── Given records

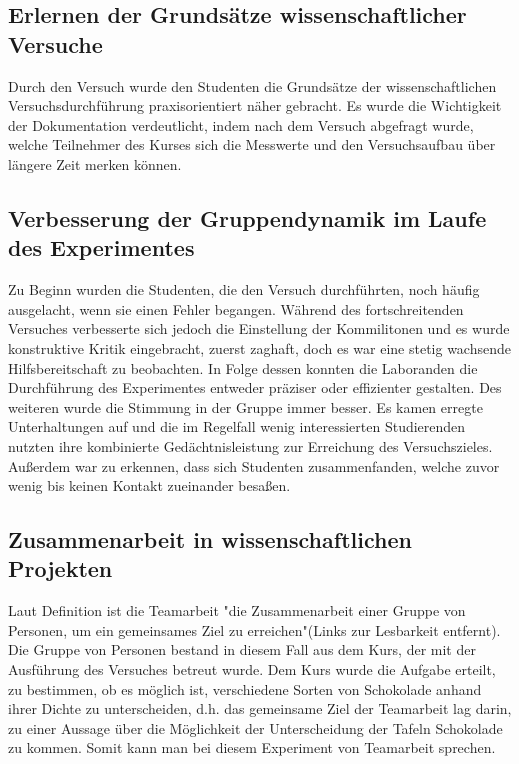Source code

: \documentclass[12pt]{scrartcl}
\begin{document}
\subsection{Erlernen der Grundsätze wissenschaftlicher Versuche}
Durch den Versuch wurde den Studenten die Grundsätze der wissenschaftlichen Versuchsdurchführung praxisorientiert näher gebracht. Es wurde die Wichtigkeit der Dokumentation verdeutlicht, indem nach dem Versuch abgefragt wurde, welche Teilnehmer des Kurses sich die Messwerte und den Versuchsaufbau über längere Zeit merken können.
\subsection{Verbesserung der Gruppendynamik im Laufe des Experimentes}
Zu Beginn wurden die Studenten, die den Versuch durchführten, noch häufig ausgelacht, wenn sie einen Fehler begangen. Während des fortschreitenden Versuches verbesserte sich jedoch die Einstellung der Kommilitonen und es wurde konstruktive Kritik eingebracht, zuerst zaghaft, doch es war eine stetig wachsende Hilfsbereitschaft zu beobachten. In Folge dessen konnten die Laboranden die Durchführung des Experimentes entweder präziser oder effizienter gestalten. Des weiteren wurde die Stimmung in der Gruppe immer besser. Es kamen erregte Unterhaltungen auf und die im Regelfall wenig interessierten Studierenden nutzten ihre kombinierte Gedächtnisleistung zur Erreichung des Versuchszieles. Außerdem war zu erkennen, dass sich Studenten zusammenfanden, welche zuvor wenig bis keinen Kontakt zueinander besaßen.
\subsection{Zusammenarbeit in wissenschaftlichen Projekten}
Laut Definition ist die Teamarbeit "die Zusammenarbeit einer Gruppe von Personen, um ein gemeinsames Ziel zu erreichen"(Links zur Lesbarkeit entfernt). Die Gruppe von Personen bestand in diesem Fall aus dem Kurs, der mit der Ausführung des Versuches betreut wurde. Dem Kurs wurde die Aufgabe erteilt, zu bestimmen, ob es möglich ist, verschiedene Sorten von Schokolade anhand ihrer Dichte zu unterscheiden, d.h. das gemeinsame Ziel der Teamarbeit lag darin, zu einer Aussage über die Möglichkeit der Unterscheidung der Tafeln Schokolade zu kommen. Somit kann man bei diesem Experiment von Teamarbeit sprechen.
\end{document}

────

What you will do
Pictures do not go in the copy; print every entry exactly as it stands.

Result for this exercise
Source code

: \documentclass[12pt]{scrartcl}
\begin{document}
\subsection{Erlernen der Grundsätze wissenschaftlicher Versuche}
Durch den Versuch wurde den Studenten die Grundsätze der wissenschaftlichen Versuchsdurchführung praxisorientiert näher gebracht. Es wurde die Wichtigkeit der Dokumentation verdeutlicht, indem nach dem Versuch abgefragt wurde, welche Teilnehmer des Kurses sich die Messwerte und den Versuchsaufbau über längere Zeit merken können.
\subsection{Verbesserung der Gruppendynamik im Laufe des Experimentes}
Zu Beginn wurden die Studenten, die den Versuch durchführten, noch häufig ausgelacht, wenn sie einen Fehler begangen. Während des fortschreitenden Versuches verbesserte sich jedoch die Einstellung der Kommilitonen und es wurde konstruktive Kritik eingebracht, zuerst zaghaft, doch es war eine stetig wachsende Hilfsbereitschaft zu beobachten. In Folge dessen konnten die Laboranden die Durchführung des Experimentes entweder präziser oder effizienter gestalten. Des weiteren wurde die Stimmung in der Gruppe immer besser. Es kamen erregte Unterhaltungen auf und die im Regelfall wenig interessierten Studierenden nutzten ihre kombinierte Gedächtnisleistung zur Erreichung des Versuchszieles. Außerdem war zu erkennen, dass sich Studenten zusammenfanden, welche zuvor wenig bis keinen Kontakt zueinander besaßen.
\subsection{Zusammenarbeit in wissenschaftlichen Projekten}
Laut Definition ist die Teamarbeit "die Zusammenarbeit einer Gruppe von Personen, um ein gemeinsames Ziel zu erreichen"(Links zur Lesbarkeit entfernt). Die Gruppe von Personen bestand in diesem Fall aus dem Kurs, der mit der Ausführung des Versuches betreut wurde. Dem Kurs wurde die Aufgabe erteilt, zu bestimmen, ob es möglich ist, verschiedene Sorten von Schokolade anhand ihrer Dichte zu unterscheiden, d.h. das gemeinsame Ziel der Teamarbeit lag darin, zu einer Aussage über die Möglichkeit der Unterscheidung der Tafeln Schokolade zu kommen. Somit kann man bei diesem Experiment von Teamarbeit sprechen.
\end{document}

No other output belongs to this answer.